_Required work_.
Include only the line with "The empty boxes" and the lines after it, each reproduced exactly as it stands in the entries below.

(Stored data entries)
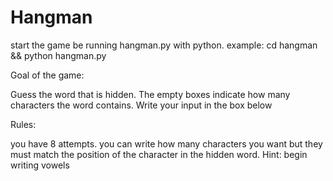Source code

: # Hangman

start the game be running hangman.py with python. example: cd hangman && python hangman.py

Goal of the game:

Guess the word that is hidden.
The empty boxes indicate how many characters the word contains.
Write your input in the box below

Rules:

you have 8 attempts.
you can write how many characters you want but they must match the position of the character in the hidden word.
Hint: begin writing vowels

_Reply_.
The empty boxes indicate how many characters the word contains.
Write your input in the box below

Rules:

you have 8 attempts.
you can write how many characters you want but they must match the position of the character in the hidden word.
Hint: begin writing vowels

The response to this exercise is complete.